[Records for the exercise Boundary: Start]
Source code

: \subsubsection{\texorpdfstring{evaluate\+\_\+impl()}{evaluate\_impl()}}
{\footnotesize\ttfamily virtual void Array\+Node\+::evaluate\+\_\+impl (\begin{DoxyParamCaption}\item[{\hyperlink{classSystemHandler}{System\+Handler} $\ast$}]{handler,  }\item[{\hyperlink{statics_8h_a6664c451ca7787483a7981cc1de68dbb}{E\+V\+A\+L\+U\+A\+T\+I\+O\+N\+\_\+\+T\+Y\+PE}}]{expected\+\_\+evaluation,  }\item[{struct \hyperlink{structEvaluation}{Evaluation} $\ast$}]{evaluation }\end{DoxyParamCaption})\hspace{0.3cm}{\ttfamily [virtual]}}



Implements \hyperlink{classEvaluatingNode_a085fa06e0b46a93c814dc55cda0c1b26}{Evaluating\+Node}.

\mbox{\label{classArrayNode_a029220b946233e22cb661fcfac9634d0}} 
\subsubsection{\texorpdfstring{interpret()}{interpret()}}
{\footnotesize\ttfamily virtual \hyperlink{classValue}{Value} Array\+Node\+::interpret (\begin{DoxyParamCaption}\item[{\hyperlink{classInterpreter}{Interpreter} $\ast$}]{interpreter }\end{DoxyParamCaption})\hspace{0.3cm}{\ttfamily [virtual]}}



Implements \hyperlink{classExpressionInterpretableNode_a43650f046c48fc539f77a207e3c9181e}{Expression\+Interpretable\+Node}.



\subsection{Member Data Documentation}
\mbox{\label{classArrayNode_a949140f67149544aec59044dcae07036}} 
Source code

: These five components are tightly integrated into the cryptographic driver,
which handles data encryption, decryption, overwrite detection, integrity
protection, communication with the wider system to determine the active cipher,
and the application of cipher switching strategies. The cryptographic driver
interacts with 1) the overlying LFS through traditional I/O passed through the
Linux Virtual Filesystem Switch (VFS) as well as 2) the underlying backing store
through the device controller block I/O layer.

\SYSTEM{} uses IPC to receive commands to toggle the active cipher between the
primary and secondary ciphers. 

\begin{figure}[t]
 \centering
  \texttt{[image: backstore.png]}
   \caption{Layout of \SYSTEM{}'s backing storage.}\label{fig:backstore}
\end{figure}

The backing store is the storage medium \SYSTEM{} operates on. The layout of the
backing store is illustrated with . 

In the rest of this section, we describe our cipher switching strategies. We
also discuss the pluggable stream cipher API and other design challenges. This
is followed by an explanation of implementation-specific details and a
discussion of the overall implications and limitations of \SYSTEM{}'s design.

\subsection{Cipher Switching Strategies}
[Records for the exercise Boundary: End]
- Your instructions: Having gone through the data above, repeat it exactly.

- Problem solution:
Source code

: \subsubsection{\texorpdfstring{evaluate\+\_\+impl()}{evaluate\_impl()}}
{\footnotesize\ttfamily virtual void Array\+Node\+::evaluate\+\_\+impl (\begin{DoxyParamCaption}\item[{\hyperlink{classSystemHandler}{System\+Handler} $\ast$}]{handler,  }\item[{\hyperlink{statics_8h_a6664c451ca7787483a7981cc1de68dbb}{E\+V\+A\+L\+U\+A\+T\+I\+O\+N\+\_\+\+T\+Y\+PE}}]{expected\+\_\+evaluation,  }\item[{struct \hyperlink{structEvaluation}{Evaluation} $\ast$}]{evaluation }\end{DoxyParamCaption})\hspace{0.3cm}{\ttfamily [virtual]}}



Implements \hyperlink{classEvaluatingNode_a085fa06e0b46a93c814dc55cda0c1b26}{Evaluating\+Node}.

\mbox{\label{classArrayNode_a029220b946233e22cb661fcfac9634d0}} 
\subsubsection{\texorpdfstring{interpret()}{interpret()}}
{\footnotesize\ttfamily virtual \hyperlink{classValue}{Value} Array\+Node\+::interpret (\begin{DoxyParamCaption}\item[{\hyperlink{classInterpreter}{Interpreter} $\ast$}]{interpreter }\end{DoxyParamCaption})\hspace{0.3cm}{\ttfamily [virtual]}}



Implements \hyperlink{classExpressionInterpretableNode_a43650f046c48fc539f77a207e3c9181e}{Expression\+Interpretable\+Node}.



\subsection{Member Data Documentation}
\mbox{\label{classArrayNode_a949140f67149544aec59044dcae07036}} 
Source code

: These five components are tightly integrated into the cryptographic driver,
which handles data encryption, decryption, overwrite detection, integrity
protection, communication with the wider system to determine the active cipher,
and the application of cipher switching strategies. The cryptographic driver
interacts with 1) the overlying LFS through traditional I/O passed through the
Linux Virtual Filesystem Switch (VFS) as well as 2) the underlying backing store
through the device controller block I/O layer.

\SYSTEM{} uses IPC to receive commands to toggle the active cipher between the
primary and secondary ciphers. 

\begin{figure}[t]
 \centering
  \texttt{[image: backstore.png]}
   \caption{Layout of \SYSTEM{}'s backing storage.}\label{fig:backstore}
\end{figure}

The backing store is the storage medium \SYSTEM{} operates on. The layout of the
backing store is illustrated with . 

In the rest of this section, we describe our cipher switching strategies. We
also discuss the pluggable stream cipher API and other design challenges. This
is followed by an explanation of implementation-specific details and a
discussion of the overall implications and limitations of \SYSTEM{}'s design.

\subsection{Cipher Switching Strategies}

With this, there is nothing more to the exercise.